The magnificent Dolmabahçe Palace dates back to the time of Sultan Abdülmecit I, who entrusted the construction to the Armenian-born architect Karabet Balyan.
The construction began in 1843 and was completed in 1856. Together with thousands of people, the administration and military of the Ottoman Empire then moved to the New Town; but state officials continued to live in the Old Town in Topkapı Palace.
Historical background: The location of the palace plays an important role in the conquest of Constantinople. In a very clever and absolutely unthinkable way, the entire Ottoman fleet moved over the famous shipping road from the Sea of Marmara to the upper end of the Golden Horn over land. The road led from Dolmabahçe over the hills of Kasımpaşa. From there, the Ottomans let the ships slide down.

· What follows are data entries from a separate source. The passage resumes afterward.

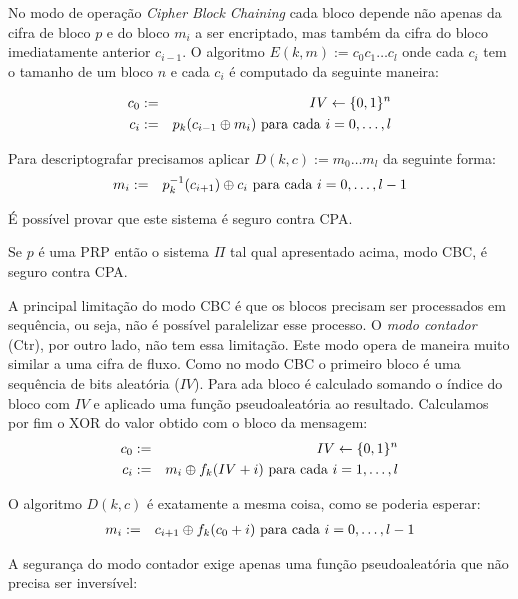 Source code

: No modo de operação {\em Cipher Block Chaining} cada bloco depende não apenas da cifra de bloco $p$ e do bloco $m_i$ a ser encriptado, mas também da cifra do bloco imediatamente anterior $c_{i-1}$.
O algoritmo $E(k,m) := c_0 c_1 \dots c_l$ onde cada $c_i$ tem o tamanho de um bloco $n$ e cada $c_i$ é computado da seguinte maneira:

\begin{eqnarray*}
  c_0 & := & IV \leftarrow \{0,1\}^n \\
  c_i & := & p_k(c_{i-1} \oplus m_i) \textrm{ para cada } i = 0, \dots, l
\end{eqnarray*}

Para descriptografar precisamos aplicar $D(k,c) := m_0 \dots m_l$ da seguinte forma:
\begin{eqnarray*}
  m_{i} & := & p_k^{-1}(c_{i+1}) \oplus c_{i} \textrm{ para cada } i = 0, \dots, l-1
\end{eqnarray*}

É possível provar que este sistema é seguro contra CPA.

\begin{theorem}
  Se $p$ é uma PRP então o sistema $\Pi$ tal qual apresentado acima, modo CBC, é seguro contra CPA.
\end{theorem}


A principal limitação do modo CBC é que os blocos precisam ser processados em sequência, ou seja, não é possível paralelizar esse processo.
O {\em modo contador} (Ctr), por outro lado, não tem essa limitação.
Este modo opera de maneira muito similar a uma cifra de fluxo.
Como no modo CBC o primeiro bloco é uma sequência de bits aleatória ($IV$).
Para ada bloco é calculado somando o índice do bloco com $IV$ e aplicado uma função pseudoaleatória ao resultado.
Calculamos por fim o XOR do valor obtido com o bloco da mensagem:
\begin{eqnarray*}
  c_0 & := & IV \leftarrow \{0,1\}^n \\
  c_i & := & m_i \oplus f_k(IV + i) \textrm{ para cada } i = 1, \dots, l
\end{eqnarray*} 

O algoritmo $D(k,c)$ é exatamente a mesma coisa, como se poderia esperar:
\begin{eqnarray*}
  m_i & := & c_{i+1} \oplus f_k(c_0 + i) \textrm{ para cada } i = 0, \dots, l-1
\end{eqnarray*} 

A segurança do modo contador exige apenas uma função pseudoaleatória que não precisa ser inversível:


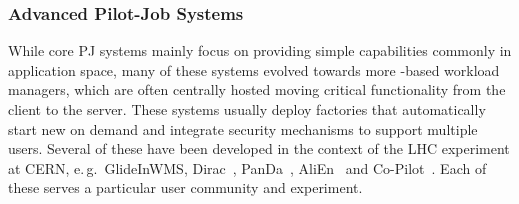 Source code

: \documentclass{sig-alternate}
\begin{document}



\subsubsection*{Advanced Pilot-Job Systems}



 

While core PJ systems mainly focus on providing simple \pilot capabilities 
commonly in application space, many of these systems evolved towards more 
\pilot-based workload managers, which are often centrally hosted moving 
critical functionality from the client to the server. These systems usually 
deploy \pilot factories that automatically start new \pilots on demand and 
integrate security mechanisms to support multiple users. Several of these have 
been developed in the context of the LHC experiment at CERN, e.\,g.\ 
GlideInWMS, Dirac~\cite{1742-6596-219-6-062049}, 
PanDa~\cite{1742-6596-331-7-072069}, AliEn~\cite{1742-6596-119-6-062012} and 
Co-Pilot~\cite{copilot-tr}. Each of these \pilots serves a particular user 
community and experiment.
\end{document}

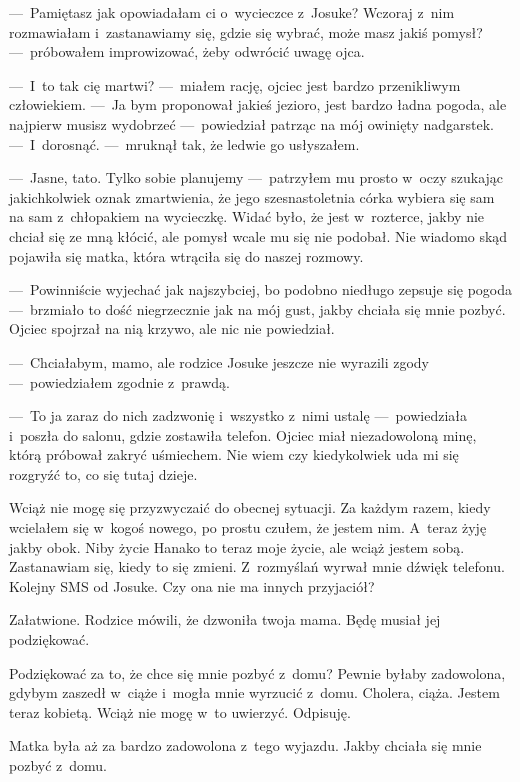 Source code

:---~Pamiętasz jak opowiadałam ci o~wycieczce z~Josuke?  Wczoraj z~nim rozmawiałam i~zastanawiamy się, gdzie się wybrać, może masz jakiś pomysł? ---~próbowałem improwizować, żeby odwrócić uwagę ojca.

---~I~to tak cię martwi? ---~miałem rację, ojciec jest bardzo przenikliwym człowiekiem. ---~Ja bym proponował jakieś jezioro, jest bardzo ładna pogoda, ale najpierw musisz wydobrzeć ---~powiedział patrząc na mój owinięty nadgarstek. ---~I~dorosnąć. ---~mruknął tak, że ledwie go usłyszałem. 

---~Jasne, tato. Tylko sobie planujemy ---~patrzyłem mu prosto w~oczy szukając jakichkolwiek oznak zmartwienia, że jego szesnastoletnia córka wybiera się sam na sam z~chłopakiem na wycieczkę. Widać było, że jest w~rozterce, jakby nie chciał się ze mną kłócić, ale pomysł wcale mu się nie podobał. Nie wiadomo skąd pojawiła się matka, która wtrąciła się do naszej rozmowy.

---~Powinniście wyjechać jak najszybciej, bo podobno niedługo zepsuje się pogoda ---~brzmiało to dość niegrzecznie jak na mój gust, jakby chciała się mnie pozbyć. Ojciec spojrzał na nią krzywo, ale nic nie powiedział.

---~Chciałabym, mamo, ale rodzice Josuke jeszcze nie wyrazili zgody ---~powiedziałem zgodnie z~prawdą.

---~To ja zaraz do nich zadzwonię i~wszystko z~nimi ustalę ---~powiedziała i~poszła do salonu, gdzie zostawiła telefon.
Ojciec miał niezadowoloną minę, którą próbował zakryć uśmiechem. Nie wiem czy kiedykolwiek uda mi się rozgryźć to, co się tutaj dzieje. 

Wciąż nie mogę się przyzwyczaić do obecnej sytuacji. Za każdym razem, kiedy wcielałem się w~kogoś nowego, po prostu czułem, że jestem nim. A~teraz żyję jakby obok. Niby życie Hanako to teraz moje życie, ale wciąż jestem sobą. Zastanawiam się, kiedy to się zmieni. Z~rozmyślań wyrwał mnie dźwięk telefonu. Kolejny SMS od Josuke. Czy ona nie ma innych przyjaciół?

\begin{sms}
Załatwione. Rodzice mówili, że dzwoniła twoja mama. Będę musiał jej podziękować. 
\end{sms}

Podziękować za to, że chce się mnie pozbyć z~domu? Pewnie byłaby zadowolona, gdybym zaszedł w~ciąże i~mogła mnie wyrzucić z~domu. Cholera, ciąża. Jestem teraz kobietą. Wciąż nie mogę w~to uwierzyć. Odpisuję.

\begin{sms}
Matka była aż za bardzo zadowolona z~tego wyjazdu. Jakby chciała się mnie pozbyć z~domu.
\end{sms}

Dolmabahçe was originally a bay. The harbor granted anchorage to Ottoman fleets, but was also used as a venue for ceremonies. In the 17th century a royal garden with summer residences and several small palaces was built there. To create a summer retreat for the ruling Sultan Ahmed I, they used the earth of the neighboring hill and filled the place of Dolmabahçe with it. Hence the name, which means “filled garden”.
After the collapse of the Ottoman Empire and the following proclamation of the Turkish Republic in 1923, the palace was made available to the state founder Mustafa Kemal Atatürk as a seat of government until the administrative move to the new capital, Ankara, and later as a residence. On November 10, 1938, exactly at 9:05 am, he succumbed to his grave illness. The clock in the room in which he died still shows this time.
After Atatürk’s death, the Dolmabahçe Palace was renovated and converted into a museum. However, it is still used for official functions such as state visits.
The Dolmabahçe Palace consists of a complex of buildings that also includes the Dolmabahçe Mosque and a clock tower.